Capucine makes a point of sourcing her fabrics from the best clothiers and hunts for treasures in every one of her trips. With the wide range of velvet (more than 25 different colors) which go from soft pink to lemon yellow, through emerald green, bubble gum pink or bright red, she also adds unique prints. Satin, embroidered silk, brocades and touches of leopard invite themselves at our feet. Capulette not only proposes Friulane with a twist, but with an extra soul.
Friulane & more
Beyond reinventing the Venetian neo-ballerina, Capucine is an insatiable globetrotter. When Capucine decided to extend her brand to handbags- a universe that she knows well, having worked for a long time with her mother, designer Caroline De Marchi- she drew inspiration from a trip to Colombia and imagined the desirable Palma.
This bag is entirely handcrafted from Iraca, a natural palm leaf meticulously braided by women artisans in the Caribbean coast of the Latin American country. This bag can be worn on the shoulder or across the body, secured to its twisted cotton handle in different colors and decorated with a matching pompom. Capulette cultivates an eye for detail and works exclusively with local workshops to highlight the regional know-how of each of its creations.
The Friulane, a Venetian success story
The Friulane first appeared in the 19th century in the region of Venice but are also known as Furlane in the Italian region of Friuli. However, it was after World War II that they began being widely talked about. To counter the shortage of materials, these makeshift shoes were made with scraps of cloth, burlap, and a sole cut from old bicycle tires.
Sold in Venice on the Rialto Bridge, they are a hit with gondoliers who can move on their boats without slipping thanks to their rubber soles. Legend has it that Venetian rascals adopted them to be able to walk around in their palaces without cracking the floor and discreetly slipping away to find their mistresses...
In recent years, we have seen these velvet slippers at the feet of VIPs and fashionistas. Their sleek design gives them an effortless chic side and their versatility makes them wearable to the beach as well as to a cocktail party.
Revisited in a wide palette of colors or made in special fabrics, Capulette shoes are surfing the loungewear trend and appealing to lovers of a certain Italian lifestyle.
Know-how to share
Each pair of Friulane is made according to the rules of Italian artistry in a human size workshop. Particular care is taken in the choice and quality of materials. Many of the different steps necessary for the manufacture of a pair, are still hand crafted.

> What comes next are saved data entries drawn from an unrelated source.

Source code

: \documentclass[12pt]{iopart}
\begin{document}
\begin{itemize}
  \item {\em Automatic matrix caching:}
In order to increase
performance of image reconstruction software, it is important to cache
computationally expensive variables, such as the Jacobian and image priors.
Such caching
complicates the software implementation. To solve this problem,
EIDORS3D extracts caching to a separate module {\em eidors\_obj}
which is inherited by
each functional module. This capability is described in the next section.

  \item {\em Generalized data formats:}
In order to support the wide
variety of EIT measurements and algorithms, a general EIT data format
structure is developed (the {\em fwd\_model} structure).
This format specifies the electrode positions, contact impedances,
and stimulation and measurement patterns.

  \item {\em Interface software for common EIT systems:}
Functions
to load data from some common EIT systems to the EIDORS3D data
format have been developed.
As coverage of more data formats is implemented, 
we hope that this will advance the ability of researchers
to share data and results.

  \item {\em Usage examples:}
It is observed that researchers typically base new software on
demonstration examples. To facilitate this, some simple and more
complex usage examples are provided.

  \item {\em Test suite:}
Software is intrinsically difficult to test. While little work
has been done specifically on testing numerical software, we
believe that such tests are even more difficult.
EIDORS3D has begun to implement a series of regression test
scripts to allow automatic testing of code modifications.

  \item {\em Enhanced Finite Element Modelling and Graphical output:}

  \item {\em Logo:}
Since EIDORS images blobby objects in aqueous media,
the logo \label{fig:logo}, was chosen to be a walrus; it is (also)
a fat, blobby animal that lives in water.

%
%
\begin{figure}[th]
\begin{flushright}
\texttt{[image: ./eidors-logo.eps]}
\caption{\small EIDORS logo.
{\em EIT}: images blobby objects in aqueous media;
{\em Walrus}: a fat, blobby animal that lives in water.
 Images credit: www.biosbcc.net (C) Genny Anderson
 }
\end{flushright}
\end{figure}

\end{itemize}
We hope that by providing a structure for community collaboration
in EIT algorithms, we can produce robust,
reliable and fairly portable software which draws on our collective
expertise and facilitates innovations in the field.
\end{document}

Capulette also offers customers a variety of bespoke slippers, ideal for home guest rooms or the suites of a palace. The workshops have even made a very special pair of Friulane for a bride who wanted the model to match the fabric of her dress. She was able to comfortably but elegantly dance all night long.
Capulette also reinvents the Friulane in a baby and child slipper version. Recently, the young mom also offers them with elasticated sides and a suede sole for optimal comfort. It is also possible to personalize the Friulane with embroidered monograms.
From Uzbekistan with love
Very attracted by everything related to interior decoration or tableware, Capucine decided to launch her Casa Capulette line in 2021. She started with a collection of Suzani embroidered cushions and tablecloths that she had handmade in Uzbekistan.
Suzani, from the Persian word "suzan" meaning "needle", is one of the most beautiful types of traditional Uzbek and Tajik embroidery. The fabrics were notably hand-embroidered by young women for their wedding. They require hundreds of hours of work and represent an incredible skill.
Colombian know-how at your table
For its new Casa Capulette line, Capucine is this time highlighting Colombian craftsmanship by offering placemats and baskets hand-woven by indigenous communities. It is a fine and delicate work handed down from generation to generation.
Iraca palm leaf is widely used in Colombia in the basketry sector. It is a soft and easy to use fibre for weaving.
Each piece is unique and highlights an ancestral know-how that many families have managed to preserve.